Open lea-c opened 6 months ago
Hi, I've analysed the problem more in depth and it seems to stem from a projection error. The points in val_sp are projected too far away from the points used to fit the variogram and it may cause a memory overload ? This is my hypothesis here. Unfortunately, I still have not been able to solve the issue.
Fyi, here is a dataset for which the 300 simulations can be carried out: https://filesender.renater.fr/?s=download&token=c23e2359-6334-42ae-b425-2127bd302b63 It contains a lot more points that val_sp so this is in line with the fact that the number of points in val_sp plays is not responsible here.
This dataset has the same CRS and coordinates of similar magnitude to val_sp's, but it does not look like their extents overlap.

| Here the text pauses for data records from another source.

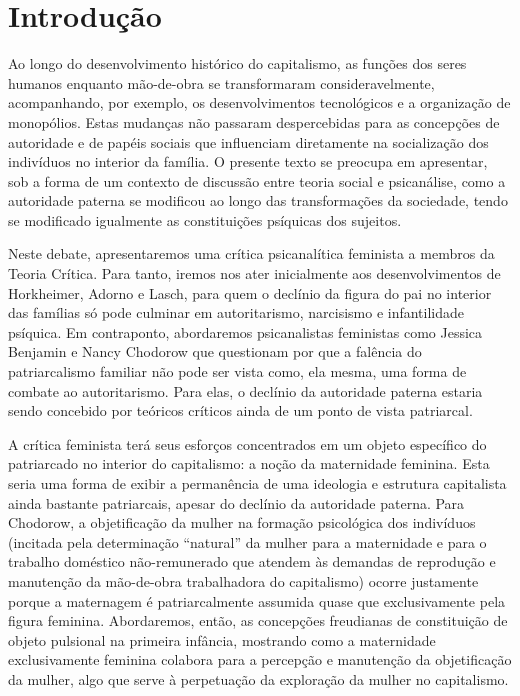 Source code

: \section{Introdução}

Ao longo do desenvolvimento histórico do capitalismo, as funções dos
seres humanos enquanto mão-de-obra se transformaram consideravelmente,
acompanhando, por exemplo, os desenvolvimentos tecnológicos e a
organização de monopólios. Estas mudanças não passaram despercebidas
para as concepções de autoridade e de papéis sociais que influenciam
diretamente na socialização dos indivíduos no interior da família. O
presente texto se preocupa em apresentar, sob a forma de um contexto de
discussão entre teoria social e psicanálise, como a autoridade paterna
se modificou ao longo das transformações da sociedade, tendo se
modificado igualmente as constituições psíquicas dos sujeitos.

Neste debate, apresentaremos uma crítica psicanalítica feminista a
membros da Teoria Crítica. Para tanto, iremos nos ater inicialmente aos
desenvolvimentos de Horkheimer, Adorno e Lasch, para quem o declínio da
figura do pai no interior das famílias só pode culminar em
autoritarismo, narcisismo e infantilidade psíquica. Em contraponto,
abordaremos psicanalistas feministas como Jessica Benjamin e Nancy
Chodorow que questionam por que a falência do patriarcalismo familiar
não pode ser vista como, ela mesma, uma forma de combate ao
autoritarismo. Para elas, o declínio da autoridade paterna estaria sendo
concebido por teóricos críticos ainda de um ponto de vista patriarcal.

A crítica feminista terá seus esforços concentrados em um objeto
específico do patriarcado no interior do capitalismo: a noção da
maternidade feminina. Esta seria uma forma de exibir a permanência de
uma ideologia e estrutura capitalista ainda bastante patriarcais, apesar
do declínio da autoridade paterna. Para Chodorow, a objetificação da
mulher na formação psicológica dos indivíduos (incitada pela
determinação ``natural'' da mulher para a maternidade e para o trabalho
doméstico não-remunerado que atendem às demandas de reprodução e
manutenção da mão-de-obra trabalhadora do capitalismo) ocorre justamente
porque a maternagem é patriarcalmente assumida quase que exclusivamente
pela figura feminina. Abordaremos, então, as concepções freudianas de
constituição de objeto pulsional na primeira infância, mostrando como a
maternidade exclusivamente feminina colabora para a percepção e
manutenção da objetificação da mulher, algo que serve à perpetuação da
exploração da mulher no capitalismo.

Weirdly, when I plot grd and then val_sp, they look like they are in the exact same projection.
grd <- readRDS("./fine_data.Rdata")
plot(grd)
plot(val_sp, add=T)
But when I plot val_sp before grd, an inconsistency appears, and the plots don't overlap.
plot(val_sp)
plot(grd, add=T)
I've dealt with many CRSs issues before but I cannot figure this one out. I've reprojected the datasets over and over to make sure the CRSs match, but without success. Could you just help me make sure that val_sp and grd align? This will certainly solve the issue. Thank you very much for your help! And again, I remain available if you have any question
Thanks for the update; I've looked at the issue and can reproduce the error you're getting. I can see where it happens when run in a debugger, but haven't been able to identify its cause.
Thank you very much for looking into this problem! Here is another update: actually I don't think this is a CRS issue. I found a dataset very similar to mine and with the same CRS which does not cause any issue. You can download the new data here... https://filesender.renater.fr/?s=download&token=7bc3178c-2c7a-4fd7-89b4-b15e2afcb419 ...and run the following code:
library(sp)
library(gstat)
# Load variogram
variogram <- readRDS("./variogram.Rdata")
# Load the two datasets
spatial_points_problem <- readRDS("./spatial_points_problem.Rdata")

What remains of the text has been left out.